Shintō CavesAma no Yasukawara Cave, Takachiho, Miyazaki, Kyūshū. Fall 2006. A short walk along the Iwato stream from Ama-no-Iwato Jinja, this cave is said to be the one where the kami met to decide how to entice the sun kami Amaterasu out of the cave she retreated into after her brother Susano-o destroyed her rice fields and desecrated her palace.
The cave where Amaterasu hid is said to be across the stream from Ama-no-Iwato shrine. No access across the stream to it, but it can be seen from an observation deck.
Ama no Iwato, Mie. Summer 2012. South of Ise Shrine, on the road to Shima, is another cave called Ama no Iwato, where the sun kami hid until the other gods drew her out.
Udo Cave, Miyazaki, Kyushu. Fall 2006. Udo Cave houses a shrine dedicted to the father of Emperor Jimmu, Japan's legendary first emperor. A walkway at the back of the cave features a breast-like bulge on the rocky ceiling, said to be the breast of Jimmu’s grandmother, which she left behind to feed Jimmu’s father before returning to her sea palace.

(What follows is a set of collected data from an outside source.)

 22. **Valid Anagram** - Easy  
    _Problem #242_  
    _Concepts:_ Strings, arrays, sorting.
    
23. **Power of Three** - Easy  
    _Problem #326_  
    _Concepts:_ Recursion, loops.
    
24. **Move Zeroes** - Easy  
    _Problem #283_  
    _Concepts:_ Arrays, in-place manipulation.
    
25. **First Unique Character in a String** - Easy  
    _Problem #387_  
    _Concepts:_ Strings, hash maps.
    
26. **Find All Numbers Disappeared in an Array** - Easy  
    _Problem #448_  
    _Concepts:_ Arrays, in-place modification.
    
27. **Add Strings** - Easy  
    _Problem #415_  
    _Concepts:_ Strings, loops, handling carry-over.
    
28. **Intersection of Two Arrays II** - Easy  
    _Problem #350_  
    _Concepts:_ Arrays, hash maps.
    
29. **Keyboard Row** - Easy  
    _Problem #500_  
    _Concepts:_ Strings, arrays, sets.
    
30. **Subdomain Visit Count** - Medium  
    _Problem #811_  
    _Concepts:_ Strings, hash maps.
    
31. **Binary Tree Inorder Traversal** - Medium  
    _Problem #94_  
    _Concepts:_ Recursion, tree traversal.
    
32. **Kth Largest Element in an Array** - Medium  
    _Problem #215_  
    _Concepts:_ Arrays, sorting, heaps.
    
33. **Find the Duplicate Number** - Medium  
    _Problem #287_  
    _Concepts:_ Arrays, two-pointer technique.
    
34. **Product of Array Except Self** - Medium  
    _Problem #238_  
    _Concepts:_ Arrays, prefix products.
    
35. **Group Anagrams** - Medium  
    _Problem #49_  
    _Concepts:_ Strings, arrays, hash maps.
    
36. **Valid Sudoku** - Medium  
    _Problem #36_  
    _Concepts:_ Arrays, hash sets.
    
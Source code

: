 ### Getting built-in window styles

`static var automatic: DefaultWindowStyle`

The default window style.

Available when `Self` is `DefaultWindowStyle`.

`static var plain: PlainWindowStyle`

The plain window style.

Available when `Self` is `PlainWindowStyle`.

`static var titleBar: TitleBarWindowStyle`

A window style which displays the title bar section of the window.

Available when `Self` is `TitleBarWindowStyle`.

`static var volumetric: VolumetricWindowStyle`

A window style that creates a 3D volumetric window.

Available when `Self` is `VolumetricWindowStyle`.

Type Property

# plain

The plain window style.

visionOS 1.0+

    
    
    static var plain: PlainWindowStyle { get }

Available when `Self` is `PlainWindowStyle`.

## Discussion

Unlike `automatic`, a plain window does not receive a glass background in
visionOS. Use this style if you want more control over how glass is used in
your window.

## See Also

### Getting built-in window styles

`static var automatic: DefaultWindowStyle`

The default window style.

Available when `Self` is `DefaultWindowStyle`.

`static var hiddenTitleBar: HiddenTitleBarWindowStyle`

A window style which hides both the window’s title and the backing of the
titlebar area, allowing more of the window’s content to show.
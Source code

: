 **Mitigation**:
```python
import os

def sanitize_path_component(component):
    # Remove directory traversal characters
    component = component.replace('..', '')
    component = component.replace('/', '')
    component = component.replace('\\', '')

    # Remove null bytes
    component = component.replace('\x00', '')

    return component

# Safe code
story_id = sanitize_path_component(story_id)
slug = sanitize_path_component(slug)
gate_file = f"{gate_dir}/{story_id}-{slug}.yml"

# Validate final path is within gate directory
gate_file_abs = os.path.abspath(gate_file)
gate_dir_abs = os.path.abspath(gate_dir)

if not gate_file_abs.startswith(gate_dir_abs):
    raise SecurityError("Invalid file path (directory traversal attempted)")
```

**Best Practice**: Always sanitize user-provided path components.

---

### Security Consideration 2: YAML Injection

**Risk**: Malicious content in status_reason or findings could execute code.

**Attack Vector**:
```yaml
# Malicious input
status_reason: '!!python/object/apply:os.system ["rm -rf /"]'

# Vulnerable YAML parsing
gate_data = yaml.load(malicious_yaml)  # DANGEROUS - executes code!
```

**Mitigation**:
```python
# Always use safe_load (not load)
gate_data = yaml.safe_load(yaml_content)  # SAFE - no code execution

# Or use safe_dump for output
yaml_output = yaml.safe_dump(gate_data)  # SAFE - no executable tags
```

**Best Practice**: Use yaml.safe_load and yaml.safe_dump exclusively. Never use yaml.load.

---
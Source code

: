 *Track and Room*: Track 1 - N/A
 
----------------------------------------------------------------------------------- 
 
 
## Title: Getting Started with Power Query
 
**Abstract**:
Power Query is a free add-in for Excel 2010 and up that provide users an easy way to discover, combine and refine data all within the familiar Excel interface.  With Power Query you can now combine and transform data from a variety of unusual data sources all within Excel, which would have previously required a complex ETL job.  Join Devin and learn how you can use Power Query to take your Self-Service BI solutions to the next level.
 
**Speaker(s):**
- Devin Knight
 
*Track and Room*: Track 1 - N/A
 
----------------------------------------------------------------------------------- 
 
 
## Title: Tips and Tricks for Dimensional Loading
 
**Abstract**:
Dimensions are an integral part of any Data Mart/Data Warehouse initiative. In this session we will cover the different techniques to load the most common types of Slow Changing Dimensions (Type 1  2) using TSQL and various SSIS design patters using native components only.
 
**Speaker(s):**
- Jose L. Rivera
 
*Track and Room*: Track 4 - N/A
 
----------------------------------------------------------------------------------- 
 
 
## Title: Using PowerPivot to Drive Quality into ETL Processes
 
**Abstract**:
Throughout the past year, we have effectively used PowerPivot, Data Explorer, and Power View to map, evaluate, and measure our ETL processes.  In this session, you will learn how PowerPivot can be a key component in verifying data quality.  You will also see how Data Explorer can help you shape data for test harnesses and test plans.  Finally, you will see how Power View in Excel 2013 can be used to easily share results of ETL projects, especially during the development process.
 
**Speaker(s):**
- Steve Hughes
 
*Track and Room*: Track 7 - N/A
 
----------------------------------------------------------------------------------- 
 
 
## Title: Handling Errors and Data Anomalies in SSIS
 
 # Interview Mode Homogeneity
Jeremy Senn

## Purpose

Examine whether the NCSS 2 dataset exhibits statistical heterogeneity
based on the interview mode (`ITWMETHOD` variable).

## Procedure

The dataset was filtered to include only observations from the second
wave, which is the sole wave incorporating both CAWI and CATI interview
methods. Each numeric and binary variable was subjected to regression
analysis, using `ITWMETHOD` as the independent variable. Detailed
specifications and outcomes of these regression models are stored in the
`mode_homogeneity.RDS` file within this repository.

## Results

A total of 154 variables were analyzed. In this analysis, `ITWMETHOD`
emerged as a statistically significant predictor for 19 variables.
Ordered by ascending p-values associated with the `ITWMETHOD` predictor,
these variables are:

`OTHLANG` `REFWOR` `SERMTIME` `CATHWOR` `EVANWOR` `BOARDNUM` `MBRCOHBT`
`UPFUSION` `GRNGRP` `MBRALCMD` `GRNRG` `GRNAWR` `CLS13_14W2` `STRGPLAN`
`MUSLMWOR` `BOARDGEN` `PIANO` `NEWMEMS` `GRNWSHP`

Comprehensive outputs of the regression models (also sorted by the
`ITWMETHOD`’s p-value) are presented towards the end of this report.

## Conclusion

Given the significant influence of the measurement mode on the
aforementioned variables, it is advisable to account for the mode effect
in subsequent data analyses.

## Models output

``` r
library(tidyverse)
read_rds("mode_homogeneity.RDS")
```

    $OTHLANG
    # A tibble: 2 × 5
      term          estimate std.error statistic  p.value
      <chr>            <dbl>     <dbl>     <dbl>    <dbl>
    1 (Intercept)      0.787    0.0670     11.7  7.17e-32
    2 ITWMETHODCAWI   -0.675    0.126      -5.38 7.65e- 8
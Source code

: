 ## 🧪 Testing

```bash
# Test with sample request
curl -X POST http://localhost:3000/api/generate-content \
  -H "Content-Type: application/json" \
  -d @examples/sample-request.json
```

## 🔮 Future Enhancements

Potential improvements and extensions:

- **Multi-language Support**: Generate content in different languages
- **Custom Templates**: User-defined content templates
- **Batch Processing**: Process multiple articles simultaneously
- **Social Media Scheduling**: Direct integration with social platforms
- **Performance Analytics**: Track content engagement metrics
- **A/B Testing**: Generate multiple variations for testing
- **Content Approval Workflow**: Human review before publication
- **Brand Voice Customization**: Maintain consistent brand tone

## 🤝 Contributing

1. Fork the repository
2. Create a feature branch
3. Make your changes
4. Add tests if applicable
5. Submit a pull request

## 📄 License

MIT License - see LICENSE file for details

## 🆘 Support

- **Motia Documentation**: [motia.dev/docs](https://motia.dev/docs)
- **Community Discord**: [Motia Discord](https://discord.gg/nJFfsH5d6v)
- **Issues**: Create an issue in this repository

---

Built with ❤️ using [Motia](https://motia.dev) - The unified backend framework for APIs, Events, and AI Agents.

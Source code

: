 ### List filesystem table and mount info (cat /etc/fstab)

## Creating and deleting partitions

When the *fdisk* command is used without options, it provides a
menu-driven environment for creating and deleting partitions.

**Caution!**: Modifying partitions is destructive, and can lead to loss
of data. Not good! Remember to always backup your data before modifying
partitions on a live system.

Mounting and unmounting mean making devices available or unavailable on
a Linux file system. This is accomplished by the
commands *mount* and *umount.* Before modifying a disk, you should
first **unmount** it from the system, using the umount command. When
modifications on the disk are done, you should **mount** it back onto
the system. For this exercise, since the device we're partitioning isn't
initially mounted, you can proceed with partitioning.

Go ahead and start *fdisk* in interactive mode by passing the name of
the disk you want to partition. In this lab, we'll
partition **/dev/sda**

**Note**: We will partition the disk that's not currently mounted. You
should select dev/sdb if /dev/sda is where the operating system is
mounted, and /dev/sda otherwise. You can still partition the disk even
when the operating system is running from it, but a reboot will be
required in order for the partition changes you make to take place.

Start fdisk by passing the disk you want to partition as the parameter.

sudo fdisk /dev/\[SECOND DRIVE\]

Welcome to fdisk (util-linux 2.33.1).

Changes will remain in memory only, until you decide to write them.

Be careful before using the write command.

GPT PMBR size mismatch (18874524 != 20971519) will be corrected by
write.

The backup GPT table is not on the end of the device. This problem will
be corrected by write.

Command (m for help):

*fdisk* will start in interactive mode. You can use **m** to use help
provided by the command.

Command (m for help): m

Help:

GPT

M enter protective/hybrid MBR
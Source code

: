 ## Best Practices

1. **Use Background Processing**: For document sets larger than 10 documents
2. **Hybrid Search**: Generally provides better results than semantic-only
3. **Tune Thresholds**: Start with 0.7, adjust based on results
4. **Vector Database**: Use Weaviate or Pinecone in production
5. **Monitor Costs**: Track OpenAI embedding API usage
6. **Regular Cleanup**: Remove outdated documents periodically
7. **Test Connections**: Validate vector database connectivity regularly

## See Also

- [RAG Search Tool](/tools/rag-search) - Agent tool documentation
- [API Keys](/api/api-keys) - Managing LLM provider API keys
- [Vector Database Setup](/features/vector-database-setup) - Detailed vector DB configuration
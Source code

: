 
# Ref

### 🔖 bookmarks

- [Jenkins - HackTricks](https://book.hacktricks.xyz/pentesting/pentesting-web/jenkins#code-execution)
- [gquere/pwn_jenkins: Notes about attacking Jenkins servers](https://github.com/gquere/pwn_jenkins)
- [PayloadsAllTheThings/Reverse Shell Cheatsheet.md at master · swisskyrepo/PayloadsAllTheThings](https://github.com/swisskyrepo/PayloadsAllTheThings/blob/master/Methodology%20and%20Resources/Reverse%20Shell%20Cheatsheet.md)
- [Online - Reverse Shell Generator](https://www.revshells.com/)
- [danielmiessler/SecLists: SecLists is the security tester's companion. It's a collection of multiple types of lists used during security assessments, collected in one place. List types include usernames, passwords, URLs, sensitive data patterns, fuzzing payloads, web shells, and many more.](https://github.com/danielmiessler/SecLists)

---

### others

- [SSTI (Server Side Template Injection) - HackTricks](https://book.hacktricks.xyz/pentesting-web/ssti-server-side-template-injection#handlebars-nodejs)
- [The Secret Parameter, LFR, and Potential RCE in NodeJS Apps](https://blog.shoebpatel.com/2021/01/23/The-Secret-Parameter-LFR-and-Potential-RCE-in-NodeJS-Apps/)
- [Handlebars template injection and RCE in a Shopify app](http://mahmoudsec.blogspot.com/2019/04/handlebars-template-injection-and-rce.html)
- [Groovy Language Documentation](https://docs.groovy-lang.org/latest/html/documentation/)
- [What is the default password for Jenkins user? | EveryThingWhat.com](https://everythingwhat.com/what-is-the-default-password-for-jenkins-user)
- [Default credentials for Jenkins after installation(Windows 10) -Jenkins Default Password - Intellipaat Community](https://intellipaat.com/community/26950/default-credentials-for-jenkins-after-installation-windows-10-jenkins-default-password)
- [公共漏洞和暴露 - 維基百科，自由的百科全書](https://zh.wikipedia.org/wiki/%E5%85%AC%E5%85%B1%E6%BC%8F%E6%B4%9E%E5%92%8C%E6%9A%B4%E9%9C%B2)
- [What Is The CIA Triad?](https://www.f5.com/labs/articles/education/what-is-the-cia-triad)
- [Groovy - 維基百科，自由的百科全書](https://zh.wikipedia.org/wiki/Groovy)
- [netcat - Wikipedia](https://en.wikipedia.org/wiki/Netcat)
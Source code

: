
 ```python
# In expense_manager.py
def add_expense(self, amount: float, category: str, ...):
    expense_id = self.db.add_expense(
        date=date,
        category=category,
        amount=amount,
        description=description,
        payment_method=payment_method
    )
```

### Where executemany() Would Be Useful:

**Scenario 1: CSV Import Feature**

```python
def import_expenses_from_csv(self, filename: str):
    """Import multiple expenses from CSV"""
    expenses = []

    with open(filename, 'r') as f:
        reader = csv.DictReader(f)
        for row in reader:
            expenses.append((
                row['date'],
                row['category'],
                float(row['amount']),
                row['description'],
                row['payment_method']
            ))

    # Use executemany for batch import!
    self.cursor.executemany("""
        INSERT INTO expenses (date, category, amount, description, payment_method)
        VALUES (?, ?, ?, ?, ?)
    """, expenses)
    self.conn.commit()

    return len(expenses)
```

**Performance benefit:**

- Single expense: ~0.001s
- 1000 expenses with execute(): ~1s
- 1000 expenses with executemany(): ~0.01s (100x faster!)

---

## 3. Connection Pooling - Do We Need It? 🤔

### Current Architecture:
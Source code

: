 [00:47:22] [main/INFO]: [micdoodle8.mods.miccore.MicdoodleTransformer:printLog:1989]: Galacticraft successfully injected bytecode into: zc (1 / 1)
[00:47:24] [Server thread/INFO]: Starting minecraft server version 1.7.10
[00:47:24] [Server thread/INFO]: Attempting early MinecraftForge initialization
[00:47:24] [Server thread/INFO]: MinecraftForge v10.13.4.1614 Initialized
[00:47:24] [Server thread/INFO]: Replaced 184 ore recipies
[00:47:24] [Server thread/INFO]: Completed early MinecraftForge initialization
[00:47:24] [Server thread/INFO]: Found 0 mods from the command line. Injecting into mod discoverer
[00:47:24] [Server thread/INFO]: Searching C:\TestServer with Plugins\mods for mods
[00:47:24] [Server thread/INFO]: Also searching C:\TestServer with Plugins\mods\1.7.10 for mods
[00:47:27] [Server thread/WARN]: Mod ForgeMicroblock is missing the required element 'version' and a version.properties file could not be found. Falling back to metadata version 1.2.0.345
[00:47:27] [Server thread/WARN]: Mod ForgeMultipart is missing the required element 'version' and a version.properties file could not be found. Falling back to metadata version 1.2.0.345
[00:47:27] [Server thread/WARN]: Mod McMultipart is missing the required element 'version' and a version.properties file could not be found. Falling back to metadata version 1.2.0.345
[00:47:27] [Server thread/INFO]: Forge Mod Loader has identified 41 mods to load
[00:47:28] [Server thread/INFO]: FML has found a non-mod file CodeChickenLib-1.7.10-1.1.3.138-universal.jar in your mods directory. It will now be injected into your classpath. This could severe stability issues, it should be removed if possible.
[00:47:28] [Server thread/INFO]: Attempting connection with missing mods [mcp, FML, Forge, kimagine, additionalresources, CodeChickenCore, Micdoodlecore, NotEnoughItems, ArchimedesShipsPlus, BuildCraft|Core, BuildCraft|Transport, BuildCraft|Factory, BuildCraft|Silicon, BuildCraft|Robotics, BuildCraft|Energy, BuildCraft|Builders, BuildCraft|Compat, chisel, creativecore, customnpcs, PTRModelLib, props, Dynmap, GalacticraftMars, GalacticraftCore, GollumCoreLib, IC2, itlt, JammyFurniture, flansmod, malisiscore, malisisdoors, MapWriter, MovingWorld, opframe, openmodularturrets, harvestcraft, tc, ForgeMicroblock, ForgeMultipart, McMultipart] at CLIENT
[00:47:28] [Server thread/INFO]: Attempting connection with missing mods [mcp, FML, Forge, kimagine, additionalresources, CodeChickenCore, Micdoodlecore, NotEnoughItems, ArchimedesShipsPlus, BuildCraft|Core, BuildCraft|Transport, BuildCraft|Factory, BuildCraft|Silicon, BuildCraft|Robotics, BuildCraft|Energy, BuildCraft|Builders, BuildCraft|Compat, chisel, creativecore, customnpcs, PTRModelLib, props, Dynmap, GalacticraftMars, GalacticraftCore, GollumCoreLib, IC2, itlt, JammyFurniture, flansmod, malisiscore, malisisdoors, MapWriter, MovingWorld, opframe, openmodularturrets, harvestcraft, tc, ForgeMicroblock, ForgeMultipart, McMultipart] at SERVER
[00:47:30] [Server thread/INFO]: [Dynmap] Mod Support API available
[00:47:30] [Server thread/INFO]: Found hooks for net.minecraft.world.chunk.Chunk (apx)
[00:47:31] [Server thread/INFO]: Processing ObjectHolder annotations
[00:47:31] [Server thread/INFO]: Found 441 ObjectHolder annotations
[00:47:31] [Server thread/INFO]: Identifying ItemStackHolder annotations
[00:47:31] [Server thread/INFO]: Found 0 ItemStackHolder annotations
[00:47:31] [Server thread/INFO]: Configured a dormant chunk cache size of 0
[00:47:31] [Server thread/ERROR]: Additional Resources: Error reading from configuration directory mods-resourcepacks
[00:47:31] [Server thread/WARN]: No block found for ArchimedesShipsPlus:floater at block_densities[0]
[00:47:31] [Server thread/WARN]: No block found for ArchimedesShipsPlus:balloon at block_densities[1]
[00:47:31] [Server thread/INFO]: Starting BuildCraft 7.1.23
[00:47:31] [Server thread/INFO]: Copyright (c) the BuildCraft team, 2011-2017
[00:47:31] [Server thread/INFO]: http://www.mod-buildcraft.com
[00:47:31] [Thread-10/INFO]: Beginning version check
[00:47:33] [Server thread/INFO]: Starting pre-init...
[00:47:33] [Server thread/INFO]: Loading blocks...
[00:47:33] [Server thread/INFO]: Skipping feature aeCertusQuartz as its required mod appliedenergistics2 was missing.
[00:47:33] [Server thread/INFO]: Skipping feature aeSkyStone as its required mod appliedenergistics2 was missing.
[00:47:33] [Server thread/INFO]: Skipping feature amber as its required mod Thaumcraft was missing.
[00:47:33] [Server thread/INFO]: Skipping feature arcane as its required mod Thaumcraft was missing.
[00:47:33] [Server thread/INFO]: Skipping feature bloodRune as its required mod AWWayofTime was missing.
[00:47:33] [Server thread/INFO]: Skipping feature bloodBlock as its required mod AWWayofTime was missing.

Mt. Fuji CavesHitoana, Yamanashi. Spring 2008. To the west of Fuji, Hitoana is a cave where the sixteenth century ascetic-mystic Kakugyo meditated until the spirit of the mountain appeared to him in a vision as a dual god that was both the female Asama-Sengen and the Buddha Dainichi. Kakugyo was one of the founders of Fuji-ko, societies for worshipping Fuji as a god and savior of Japan. As part of the worship, Kakugyo promoted summer pilgrimages to the summit and climbed the mountain over 100 times himself.
Fuji Lava Caves. Fall 2009. Fuji Lava Caves are known for their ice stalactites and stalacmites, but so many visitors enter, ice blocks are set up to prevent the icicles from melting.
Buddhist CavesNatadera, Ishikawa. Winter 2008. The caves are in a hillside above the grounds of a temple dedicated to Kannon, the Buddhist goddess of mercy. One cave houses a altar; visitors walk through the cave to be cleansed and reborn.
Muroto Cave, Fall 2009. Muroto Cave, Kochi, Shikoku. Summer 2009. The cave is said to be where Kobo Daishi (774–835), the founder of the Shingon sect of Buddhism, attained enlightenment.
Enoshima Iwaya, Kamakura, Kanagawa. Summer 2012. Enoshima Iwaya includes two sea caves located in the cliffs on the south side of Enoshima Island. Traditions associate the caves with the mediations of the monk Kōbō-Daishi (Kūkai) as well as with Yoritomo, the first Kamakura shogun, who is said to have trained and prayed for victory there.
Buddhist Caves, Matsushima, Miyagi. Fall 2009. Dug into rocks, the Buddhists caves of Matsushima were used for meditation. Left: Cave on Oshima Island. Right: Caves along the Pathway to Zuiganji.
Taya Cave, Josen Temple, Yokohama, Kanagawa. Spring 2014. From about 1200 to 1700, Shingon Buddhist monks excavated this site for spiritual training. With a candle provided at the door, you enter a maze of tunnels with carvings on the walls and ceilings, chambers for meditation and altars.
Natural Limestone Caves
Akiyoshi Cave, Yamaguchi. Summer 2009. Akiyoshido is the largest and most impressive natural cave in Japan.
Ryusendo ("Dragon Spring Cave"), Miyako, Miyagi. Summer 2005. Ryusendo is one of the three largest stalactite grottos in Japan, with a stream running through it and a small lake.
Ryugado ("Dragon River Cave"), Kochi, Shikoku. Summer 2009. Ryugado is one of Japan's three major limestone caverns along with Ryusendo in Iwate Prefecture and Akiyoshido in Yamaguchi Prefecture.
Ikura Cave, Okayama. Summer 2009. Along with Akiyoshi-do, Ryusen-do, and Ryuga-do Ikura-do is one of the major limestone cave. It's wet with a feathery waterfall just outside the exit tumbing down a 787 ft. (240 m) high limestone cliff into the Takahashi River. There are three waterfalls inside the cave as well.
Maki Cave, Okayama. Spring 2011. Near Ikura-do is Maki-do, smaller, with a pool and bridges at the back of the cave.
Hida Limestone Cave, Nagano. Spring 2008. The Hida Limestone Cave features miniature stalactites and stalacmites.